Someone mentioned 2.5" PVC.
Why so big?
This looks like it can easily slip in through 2".


Sent from my iPhone using electriciantalk.com


----------



## backstay (Feb 3, 2011)

sparky723 said:


> Well, 5 spools (1900 lbs) of Rust (250-250-250-3/0) just got dropped off at my house. Someone mentioned 2.5" PVC. Why so big? This looks like it can easily slip in through 2". Sent from my iPhone using electriciantalk.com


If you do the fill calc, I think you will find 2 in too small.


----------



## dawgs (Dec 1, 2007)

sparky723 said:


> Well, 5 spools (1900 lbs) of Rust (250-250-250-3/0) just got dropped off at my house.
> Someone mentioned 2.5" PVC.
> Why so big?
> This looks like it can easily slip in through 2".
> ...


You will have to know the OD of the cable.
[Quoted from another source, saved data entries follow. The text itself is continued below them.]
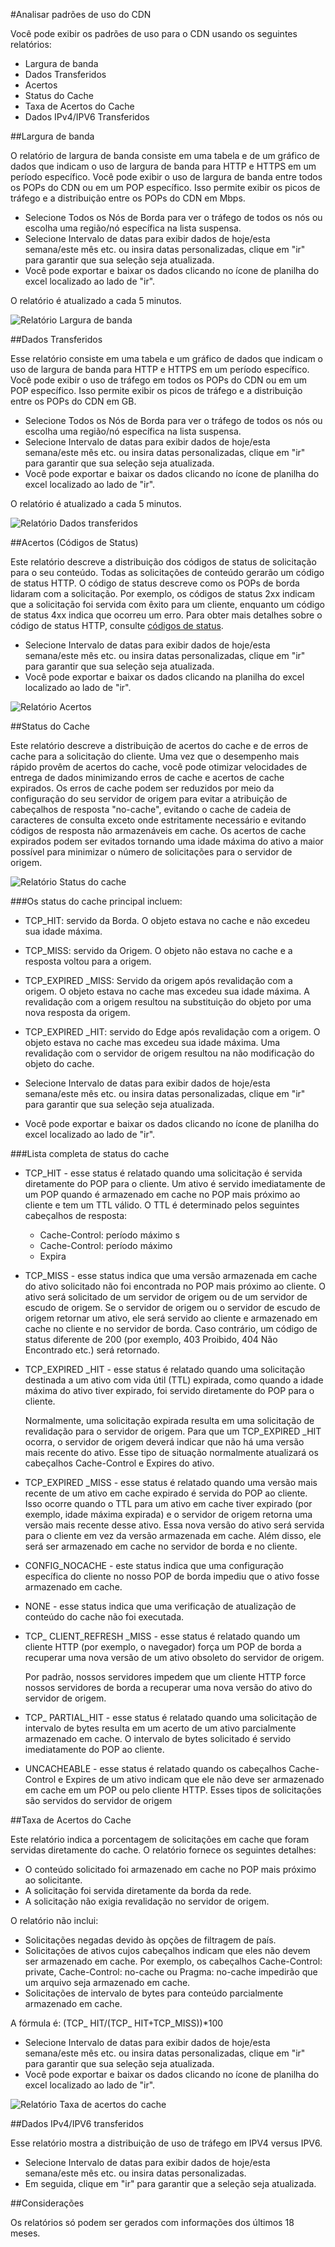 <properties 
	pageTitle="Analisar padrões de uso do CDN" 
	description="Você pode exibir os padrões de uso do CDN usando os seguintes relatórios: Largura de Banda, Dados Transferidos, Acertos, Status do Cache, Taxa de Acertos de Cache, Dados IPV4/IPV6 Transferidos." 
	services="cdn" 
	documentationCenter=".NET" 
	authors="juliako" 
	manager="dwrede" 
	editor=""/>

<tags 
	ms.service="cdn" 
	ms.workload="tbd" 
	ms.tgt_pltfrm="na" 
	ms.devlang="na" 
	ms.topic="article" 
	ms.date="08/08/2015" 
	ms.author="juliako"/>

#Analisar padrões de uso do CDN 

Você pode exibir os padrões de uso para o CDN usando os seguintes relatórios:

- Largura de banda
- Dados Transferidos
- Acertos
- Status do Cache
- Taxa de Acertos do Cache
- Dados IPv4/IPV6 Transferidos 

##Largura de banda

O relatório de largura de banda consiste em uma tabela e de um gráfico de dados que indicam o uso de largura de banda para HTTP e HTTPS em um período específico. Você pode exibir o uso de largura de banda entre todos os POPs do CDN ou em um POP específico. Isso permite exibir os picos de tráfego e a distribuição entre os POPs do CDN em Mbps.

- Selecione Todos os Nós de Borda para ver o tráfego de todos os nós ou escolha uma região/nó específica na lista suspensa.
- Selecione Intervalo de datas para exibir dados de hoje/esta semana/este mês etc. ou insira datas personalizadas, clique em "ir" para garantir que sua seleção seja atualizada.
- Você pode exportar e baixar os dados clicando no ícone de planilha do excel localizado ao lado de "ir". 
 
O relatório é atualizado a cada 5 minutos.

![Relatório Largura de banda](./media/cdn-reports/cdn-bandwidth.png)

##Dados Transferidos

Esse relatório consiste em uma tabela e um gráfico de dados que indicam o uso de largura de banda para HTTP e HTTPS em um período específico. Você pode exibir o uso de tráfego em todos os POPs do CDN ou em um POP específico. Isso permite exibir os picos de tráfego e a distribuição entre os POPs do CDN em GB.

- Selecione Todos os Nós de Borda para ver o tráfego de todos os nós ou escolha uma região/nó específica na lista suspensa.
- Selecione Intervalo de datas para exibir dados de hoje/esta semana/este mês etc. ou insira datas personalizadas, clique em "ir" para garantir que sua seleção seja atualizada.
- Você pode exportar e baixar os dados clicando no ícone de planilha do excel localizado ao lado de "ir".
 
O relatório é atualizado a cada 5 minutos.

![Relatório Dados transferidos](./media/cdn-reports/cdn-data-transferred.png)

##Acertos (Códigos de Status)

Este relatório descreve a distribuição dos códigos de status de solicitação para o seu conteúdo. Todas as solicitações de conteúdo gerarão um código de status HTTP. O código de status descreve como os POPs de borda lidaram com a solicitação. Por exemplo, os códigos de status 2xx indicam que a solicitação foi servida com êxito para um cliente, enquanto um código de status 4xx indica que ocorreu um erro. Para obter mais detalhes sobre o código de status HTTP, consulte [códigos de status](https://en.wikipedia.org/wiki/List_of_HTTP_status_codes).
 
- Selecione Intervalo de datas para exibir dados de hoje/esta semana/este mês etc. ou insira datas personalizadas, clique em "ir" para garantir que sua seleção seja atualizada.
- Você pode exportar e baixar os dados clicando na planilha do excel localizado ao lado de "ir".

![Relatório Acertos](./media/cdn-reports/cdn-hits.png)

##Status do Cache

Este relatório descreve a distribuição de acertos do cache e de erros de cache para a solicitação do cliente. Uma vez que o desempenho mais rápido provêm de acertos do cache, você pode otimizar velocidades de entrega de dados minimizando erros de cache e acertos de cache expirados. Os erros de cache podem ser reduzidos por meio da configuração do seu servidor de origem para evitar a atribuição de cabeçalhos de resposta "no-cache", evitando o cache de cadeia de caracteres de consulta exceto onde estritamente necessário e evitando códigos de resposta não armazenáveis em cache. Os acertos de cache expirados podem ser evitados tornando uma idade máxima do ativo a maior possível para minimizar o número de solicitações para o servidor de origem.

![Relatório Status do cache](./media/cdn-reports/cdn-cache-statuses.png)

###Os status do cache principal incluem: 

- TCP\_HIT: servido da Borda. O objeto estava no cache e não excedeu sua idade máxima.
- TCP\_MISS: servido da Origem. O objeto não estava no cache e a resposta voltou para a origem. 
- TCP\_EXPIRED \_MISS: Servido da origem após revalidação com a origem. O objeto estava no cache mas excedeu sua idade máxima. A revalidação com a origem resultou na substituição do objeto por uma nova resposta da origem.
- TCP\_EXPIRED \_HIT: servido do Edge após revalidação com a origem. O objeto estava no cache mas excedeu sua idade máxima. Uma revalidação com o servidor de origem resultou na não modificação do objeto do cache.

- Selecione Intervalo de datas para exibir dados de hoje/esta semana/este mês etc. ou insira datas personalizadas, clique em "ir" para garantir que sua seleção seja atualizada.
- Você pode exportar e baixar os dados clicando no ícone de planilha do excel localizado ao lado de "ir".

###Lista completa de status do cache

- TCP\_HIT - esse status é relatado quando uma solicitação é servida diretamente do POP para o cliente. Um ativo é servido imediatamente de um POP quando é armazenado em cache no POP mais próximo ao cliente e tem um TTL válido. O TTL é determinado pelos seguintes cabeçalhos de resposta:

	- Cache-Control: período máximo s
	- Cache-Control: período máximo
	- Expira

- TCP\_MISS - esse status indica que uma versão armazenada em cache do ativo solicitado não foi encontrada no POP mais próximo ao cliente. O ativo será solicitado de um servidor de origem ou de um servidor de escudo de origem. Se o servidor de origem ou o servidor de escudo de origem retornar um ativo, ele será servido ao cliente e armazenado em cache no cliente e no servidor de borda. Caso contrário, um código de status diferente de 200 (por exemplo, 403 Proibido, 404 Não Encontrado etc.) será retornado.

- TCP\_EXPIRED \_HIT - esse status é relatado quando uma solicitação destinada a um ativo com vida útil (TTL) expirada, como quando a idade máxima do ativo tiver expirado, foi servido diretamente do POP para o cliente.

	Normalmente, uma solicitação expirada resulta em uma solicitação de revalidação para o servidor de origem. Para que um TCP\_EXPIRED \_HIT ocorra, o servidor de origem deverá indicar que não há uma versão mais recente do ativo. Esse tipo de situação normalmente atualizará os cabeçalhos Cache-Control e Expires do ativo.

- TCP\_EXPIRED \_MISS - esse status é relatado quando uma versão mais recente de um ativo em cache expirado é servida do POP ao cliente. Isso ocorre quando o TTL para um ativo em cache tiver expirado (por exemplo, idade máxima expirada) e o servidor de origem retorna uma versão mais recente desse ativo. Essa nova versão do ativo será servida para o cliente em vez da versão armazenada em cache. Além disso, ele será ser armazenado em cache no servidor de borda e no cliente.

- CONFIG\_NOCACHE - este status indica que uma configuração específica do cliente no nosso POP de borda impediu que o ativo fosse armazenado em cache.

- NONE - esse status indica que uma verificação de atualização de conteúdo do cache não foi executada.

- TCP\_ CLIENT\_REFRESH \_MISS - esse status é relatado quando um cliente HTTP (por exemplo, o navegador) força um POP de borda a recuperar uma nova versão de um ativo obsoleto do servidor de origem.

	Por padrão, nossos servidores impedem que um cliente HTTP force nossos servidores de borda a recuperar uma nova versão do ativo do servidor de origem.

- TCP\_ PARTIAL\_HIT - esse status é relatado quando uma solicitação de intervalo de bytes resulta em um acerto de um ativo parcialmente armazenado em cache. O intervalo de bytes solicitado é servido imediatamente do POP ao cliente.

- UNCACHEABLE - esse status é relatado quando os cabeçalhos Cache-Control e Expires de um ativo indicam que ele não deve ser armazenado em cache em um POP ou pelo cliente HTTP. Esses tipos de solicitações são servidos do servidor de origem

##Taxa de Acertos do Cache

Este relatório indica a porcentagem de solicitações em cache que foram servidas diretamente do cache. O relatório fornece os seguintes detalhes:

- O conteúdo solicitado foi armazenado em cache no POP mais próximo ao solicitante.
- A solicitação foi servida diretamente da borda da rede.
- A solicitação não exigia revalidação no servidor de origem. 

O relatório não inclui:

- Solicitações negadas devido às opções de filtragem de país.
- Solicitações de ativos cujos cabeçalhos indicam que eles não devem ser armazenado em cache. Por exemplo, os cabeçalhos Cache-Control: private, Cache-Control: no-cache ou Pragma: no-cache impedirão que um arquivo seja armazenado em cache. 
- Solicitações de intervalo de bytes para conteúdo parcialmente armazenado em cache.

A fórmula é: (TCP\_ HIT/(TCP\_ HIT+TCP\_MISS))*100

- Selecione Intervalo de datas para exibir dados de hoje/esta semana/este mês etc. ou insira datas personalizadas, clique em "ir" para garantir que sua seleção seja atualizada.
- Você pode exportar e baixar os dados clicando no ícone de planilha do excel localizado ao lado de "ir".


![Relatório Taxa de acertos do cache](./media/cdn-reports/cdn-cache-hit-ratio.png)

##Dados IPv4/IPV6 transferidos 

Esse relatório mostra a distribuição de uso de tráfego em IPV4 versus IPV6.


- Selecione Intervalo de datas para exibir dados de hoje/esta semana/este mês etc. ou insira datas personalizadas.
- Em seguida, clique em "ir" para garantir que a seleção seja atualizada.


##Considerações

Os relatórios só podem ser gerados com informações dos últimos 18 meses.

<!---HONumber=August15_HO7-->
Then look in your code book. PVC sch 40 at 53% fill is 1.744 sq. in. If your cable is smaller then 2" is fine.


----------



## dawgs (Dec 1, 2007)

dawgs said:


> You will have to know the OD of the cable. Then look in your code book. PVC sch 40 at 53% fill is 1.744 sq. in. If your cable is smaller then 2" is fine.


My guess is your going to need 2-1/2".


----------



## minichopper6hp (Apr 19, 2014)

Also why make the pull harder than it has to be. The price difference on the pvc is minimal.


----------



## backstay (Feb 3, 2011)

200 amp 120/240 volt 1 ph, in aluminum is always 2-1/2 PVC for me. It doesn't matter if it's 4/0 or 250.


----------



## Cow (Jan 16, 2008)

I don't even like 4/0 AL in 2" so I wouldn't even consider running 250 AL in anything less than 2.5" regardless of what the pipe fill calc says.


----------